He was the personal physician of Pope Innocent VIII. He was then Lector of the Audience of lettere Contraddette. He was an Apostolic Secretary under Pope Alexander VI and Pope Julius II. He then joined the Apostolic Camera, serving as its dean, president, and treasurer in 1513.

On 20 April 1517 he was elected Bishop of Molfetta. He was consecrated as a bishop in the Vatican in camera superiore by Pope Leo X.

Pope Leo X made him a cardinal priest in the consistory of 1 July 1517. He received the red hat and the titular church of San Pancrazio.

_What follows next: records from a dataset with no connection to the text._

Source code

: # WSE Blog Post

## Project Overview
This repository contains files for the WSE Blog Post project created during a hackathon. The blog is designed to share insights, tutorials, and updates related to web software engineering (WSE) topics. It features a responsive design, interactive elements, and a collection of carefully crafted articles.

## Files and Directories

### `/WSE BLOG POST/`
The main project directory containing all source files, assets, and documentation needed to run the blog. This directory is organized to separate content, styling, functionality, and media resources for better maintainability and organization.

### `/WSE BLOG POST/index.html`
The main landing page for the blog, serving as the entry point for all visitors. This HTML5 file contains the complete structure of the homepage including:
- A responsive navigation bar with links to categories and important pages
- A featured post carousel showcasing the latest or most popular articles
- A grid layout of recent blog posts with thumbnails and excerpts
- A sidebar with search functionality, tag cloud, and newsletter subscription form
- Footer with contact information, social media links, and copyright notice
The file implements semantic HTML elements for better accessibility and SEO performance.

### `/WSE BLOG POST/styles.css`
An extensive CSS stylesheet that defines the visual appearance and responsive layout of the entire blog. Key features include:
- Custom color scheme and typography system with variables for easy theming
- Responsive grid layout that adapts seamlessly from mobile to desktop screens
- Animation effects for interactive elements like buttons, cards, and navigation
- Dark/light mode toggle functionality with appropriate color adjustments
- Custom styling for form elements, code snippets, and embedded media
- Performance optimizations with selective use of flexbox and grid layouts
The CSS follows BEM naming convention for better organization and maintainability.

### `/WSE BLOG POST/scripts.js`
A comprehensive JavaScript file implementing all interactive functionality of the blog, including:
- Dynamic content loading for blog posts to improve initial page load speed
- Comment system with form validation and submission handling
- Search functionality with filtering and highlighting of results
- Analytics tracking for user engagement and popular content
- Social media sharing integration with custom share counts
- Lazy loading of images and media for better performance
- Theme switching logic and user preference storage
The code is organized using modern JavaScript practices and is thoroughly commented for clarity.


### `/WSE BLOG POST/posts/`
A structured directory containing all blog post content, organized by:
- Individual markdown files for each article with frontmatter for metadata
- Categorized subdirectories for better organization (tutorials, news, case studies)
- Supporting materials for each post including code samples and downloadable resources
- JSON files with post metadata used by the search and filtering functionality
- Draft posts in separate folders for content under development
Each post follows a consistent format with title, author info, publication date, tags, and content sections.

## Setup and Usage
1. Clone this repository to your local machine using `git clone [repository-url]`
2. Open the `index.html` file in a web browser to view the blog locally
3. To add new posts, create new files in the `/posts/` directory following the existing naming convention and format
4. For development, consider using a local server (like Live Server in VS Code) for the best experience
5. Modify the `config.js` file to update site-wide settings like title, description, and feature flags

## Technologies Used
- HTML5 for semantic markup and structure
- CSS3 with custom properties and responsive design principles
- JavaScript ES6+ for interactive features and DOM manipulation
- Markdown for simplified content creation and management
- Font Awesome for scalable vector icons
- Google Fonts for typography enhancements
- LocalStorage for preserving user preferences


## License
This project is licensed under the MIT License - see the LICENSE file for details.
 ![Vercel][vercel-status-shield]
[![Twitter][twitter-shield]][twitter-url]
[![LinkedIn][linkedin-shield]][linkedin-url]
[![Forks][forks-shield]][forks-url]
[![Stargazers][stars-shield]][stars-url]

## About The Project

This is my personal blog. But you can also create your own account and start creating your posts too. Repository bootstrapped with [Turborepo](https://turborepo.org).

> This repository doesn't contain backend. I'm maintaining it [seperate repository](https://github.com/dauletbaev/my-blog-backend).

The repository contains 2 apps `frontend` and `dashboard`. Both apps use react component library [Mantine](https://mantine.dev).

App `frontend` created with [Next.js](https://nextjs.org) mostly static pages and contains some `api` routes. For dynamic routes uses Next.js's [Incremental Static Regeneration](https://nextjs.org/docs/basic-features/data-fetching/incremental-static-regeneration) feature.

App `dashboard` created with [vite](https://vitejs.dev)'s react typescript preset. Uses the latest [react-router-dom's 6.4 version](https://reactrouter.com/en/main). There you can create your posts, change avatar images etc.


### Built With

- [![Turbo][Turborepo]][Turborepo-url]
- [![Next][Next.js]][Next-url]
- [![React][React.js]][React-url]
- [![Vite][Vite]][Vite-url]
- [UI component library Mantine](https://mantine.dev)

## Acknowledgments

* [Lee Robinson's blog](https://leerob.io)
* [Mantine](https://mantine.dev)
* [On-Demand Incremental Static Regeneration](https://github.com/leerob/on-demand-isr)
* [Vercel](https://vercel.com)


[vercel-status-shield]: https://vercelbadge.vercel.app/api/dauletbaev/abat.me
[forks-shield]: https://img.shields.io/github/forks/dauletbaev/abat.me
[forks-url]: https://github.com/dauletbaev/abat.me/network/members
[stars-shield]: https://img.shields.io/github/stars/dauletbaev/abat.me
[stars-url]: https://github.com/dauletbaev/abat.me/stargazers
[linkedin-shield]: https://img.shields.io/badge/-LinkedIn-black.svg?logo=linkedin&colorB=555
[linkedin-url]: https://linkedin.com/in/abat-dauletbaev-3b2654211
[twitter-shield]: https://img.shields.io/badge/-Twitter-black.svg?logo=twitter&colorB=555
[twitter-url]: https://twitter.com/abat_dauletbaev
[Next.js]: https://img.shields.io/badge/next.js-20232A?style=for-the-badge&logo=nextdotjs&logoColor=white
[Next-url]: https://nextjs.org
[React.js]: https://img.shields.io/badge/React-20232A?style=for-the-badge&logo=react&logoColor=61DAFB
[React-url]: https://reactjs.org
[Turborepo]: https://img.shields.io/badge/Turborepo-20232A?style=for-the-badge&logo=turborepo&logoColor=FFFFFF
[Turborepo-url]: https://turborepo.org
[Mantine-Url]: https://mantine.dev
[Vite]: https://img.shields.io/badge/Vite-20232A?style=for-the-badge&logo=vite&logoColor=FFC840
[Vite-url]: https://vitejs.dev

He resigned the administration of the see of Molfetta to his nephew Giacomo Ponzetta on 12 July 1518. He participated in the papal conclave of 1521-22 that elected Pope Adrian VI. On 22 December 1522 he was transferred to the see of Grosseto, occupying this see until resigning on 25 February 1527. He participated in the papal conclave of 1523 that elected Pope Clement VII. He lost all of his wealth during the Bourbon sack of Rome in 1526.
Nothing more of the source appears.